_TASK OBJECTIVE_:
Every line in the data below that has the word "mailinglists" should be returned.

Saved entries

========================================

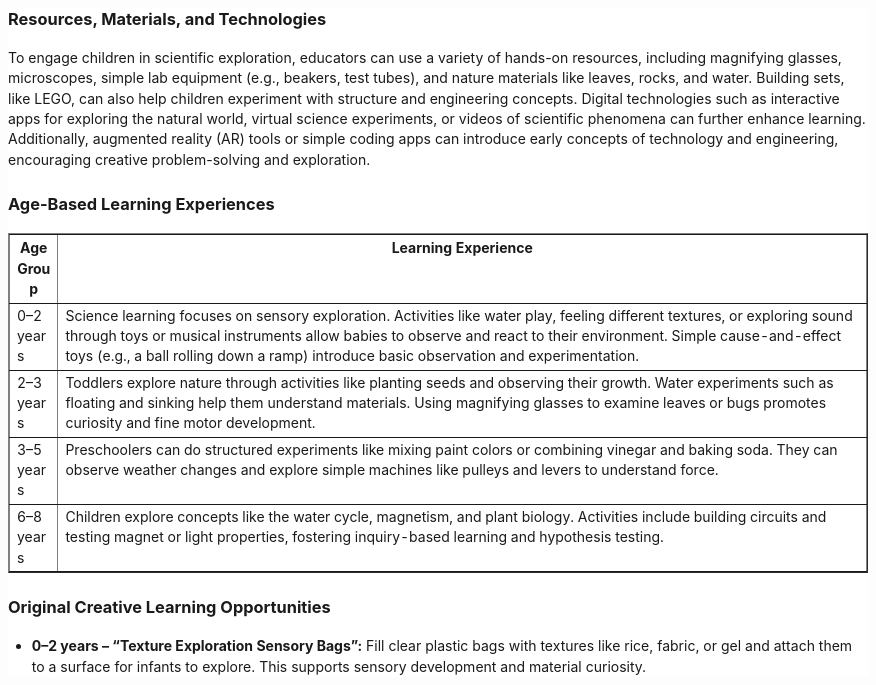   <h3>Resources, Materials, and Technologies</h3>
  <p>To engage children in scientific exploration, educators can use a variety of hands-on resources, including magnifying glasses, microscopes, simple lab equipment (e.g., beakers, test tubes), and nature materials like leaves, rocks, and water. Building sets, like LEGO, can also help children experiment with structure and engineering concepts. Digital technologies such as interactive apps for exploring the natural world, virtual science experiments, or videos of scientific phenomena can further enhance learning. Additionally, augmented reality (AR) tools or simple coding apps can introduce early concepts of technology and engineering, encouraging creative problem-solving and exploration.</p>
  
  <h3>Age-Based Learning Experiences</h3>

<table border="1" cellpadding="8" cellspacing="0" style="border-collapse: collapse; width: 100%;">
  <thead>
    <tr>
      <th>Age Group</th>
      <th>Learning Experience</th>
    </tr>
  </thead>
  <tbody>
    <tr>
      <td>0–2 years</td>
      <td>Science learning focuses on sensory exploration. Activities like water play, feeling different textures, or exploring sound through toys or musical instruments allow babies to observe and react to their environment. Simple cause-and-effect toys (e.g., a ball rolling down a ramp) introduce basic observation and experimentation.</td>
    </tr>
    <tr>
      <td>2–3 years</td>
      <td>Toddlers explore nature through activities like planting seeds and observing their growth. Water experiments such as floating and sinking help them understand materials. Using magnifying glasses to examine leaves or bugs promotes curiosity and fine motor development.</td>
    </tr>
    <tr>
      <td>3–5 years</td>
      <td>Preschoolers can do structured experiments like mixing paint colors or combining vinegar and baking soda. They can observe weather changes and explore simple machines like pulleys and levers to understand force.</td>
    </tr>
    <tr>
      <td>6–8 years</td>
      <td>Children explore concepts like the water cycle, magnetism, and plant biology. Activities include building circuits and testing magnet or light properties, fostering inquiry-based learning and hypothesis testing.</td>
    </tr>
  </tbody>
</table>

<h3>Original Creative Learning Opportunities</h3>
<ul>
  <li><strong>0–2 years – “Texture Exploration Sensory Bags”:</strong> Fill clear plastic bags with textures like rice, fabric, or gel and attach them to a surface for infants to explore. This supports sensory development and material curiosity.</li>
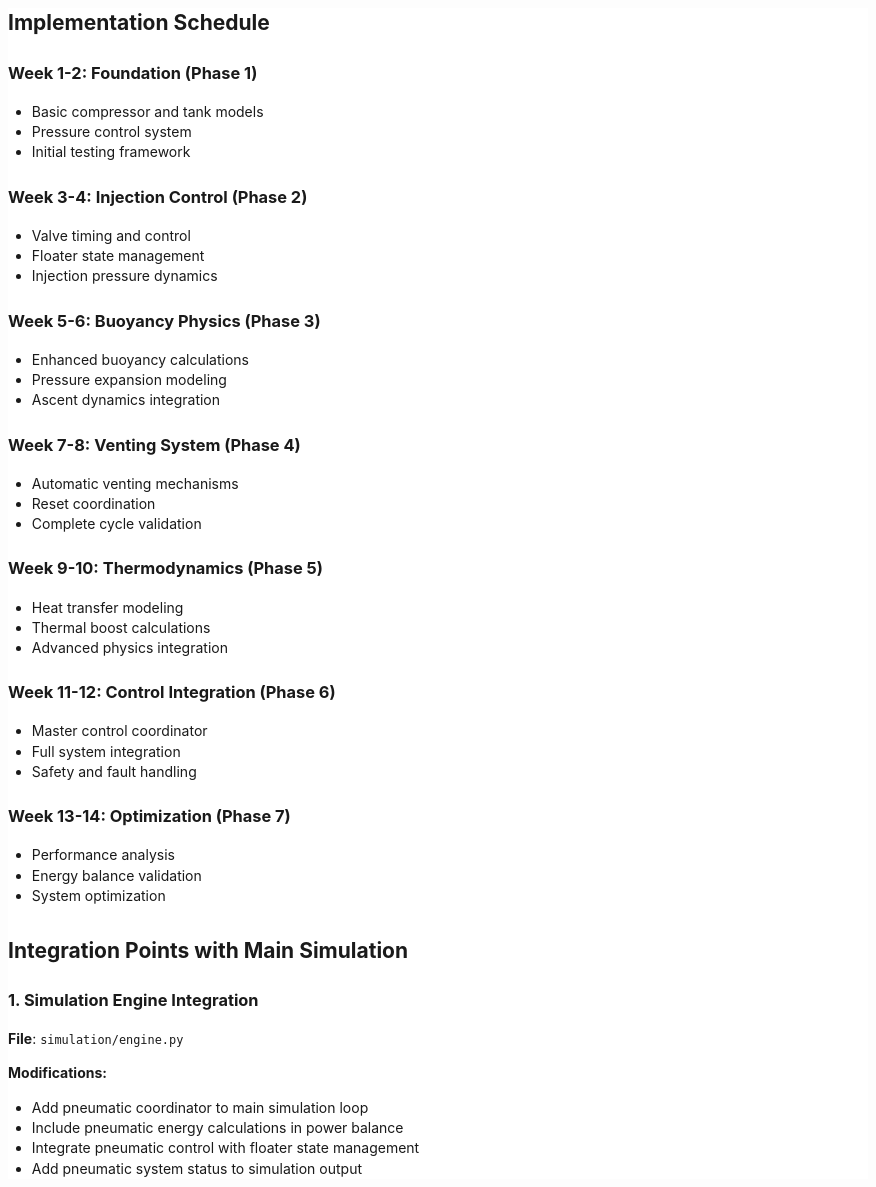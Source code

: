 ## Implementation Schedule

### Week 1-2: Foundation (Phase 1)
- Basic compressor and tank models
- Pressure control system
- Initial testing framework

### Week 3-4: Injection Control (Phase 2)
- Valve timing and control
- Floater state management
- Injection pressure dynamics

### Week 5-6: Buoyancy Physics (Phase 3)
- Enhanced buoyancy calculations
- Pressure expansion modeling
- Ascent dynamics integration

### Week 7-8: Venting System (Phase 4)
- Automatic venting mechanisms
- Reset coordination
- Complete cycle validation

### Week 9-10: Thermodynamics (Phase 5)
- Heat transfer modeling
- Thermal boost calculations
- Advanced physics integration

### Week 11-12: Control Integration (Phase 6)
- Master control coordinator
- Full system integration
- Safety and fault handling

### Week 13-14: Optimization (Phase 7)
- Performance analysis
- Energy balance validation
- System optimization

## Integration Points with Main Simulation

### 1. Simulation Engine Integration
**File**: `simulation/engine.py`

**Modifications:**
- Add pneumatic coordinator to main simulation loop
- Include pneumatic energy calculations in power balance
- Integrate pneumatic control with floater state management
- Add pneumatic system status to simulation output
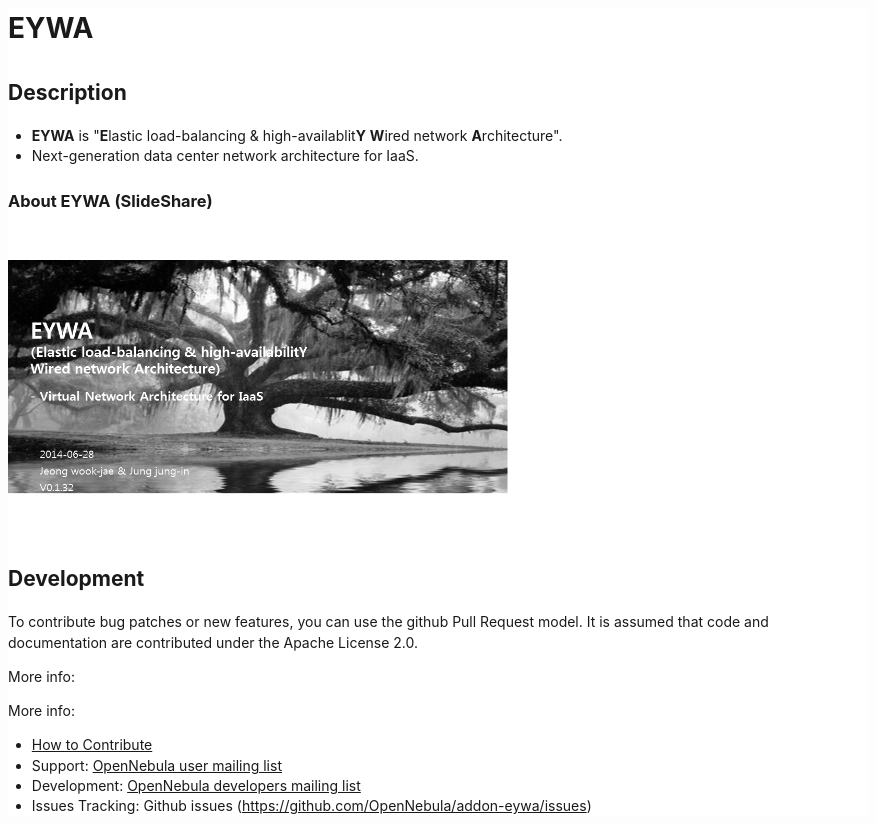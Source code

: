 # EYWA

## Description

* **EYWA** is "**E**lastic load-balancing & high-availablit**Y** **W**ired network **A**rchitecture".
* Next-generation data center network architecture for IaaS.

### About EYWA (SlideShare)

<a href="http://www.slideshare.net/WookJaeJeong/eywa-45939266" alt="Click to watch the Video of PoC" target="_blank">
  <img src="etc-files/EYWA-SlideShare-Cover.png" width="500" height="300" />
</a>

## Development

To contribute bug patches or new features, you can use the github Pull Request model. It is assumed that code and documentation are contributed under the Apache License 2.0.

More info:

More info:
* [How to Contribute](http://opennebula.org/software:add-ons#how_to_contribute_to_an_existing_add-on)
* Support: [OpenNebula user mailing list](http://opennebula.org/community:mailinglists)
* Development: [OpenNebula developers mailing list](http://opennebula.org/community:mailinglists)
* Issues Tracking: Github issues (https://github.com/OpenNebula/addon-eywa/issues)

========================================

_EXERCISE OUTPUT_:
* Support: [OpenNebula user mailing list](http://opennebula.org/community:mailinglists)
* Development: [OpenNebula developers mailing list](http://opennebula.org/community:mailinglists)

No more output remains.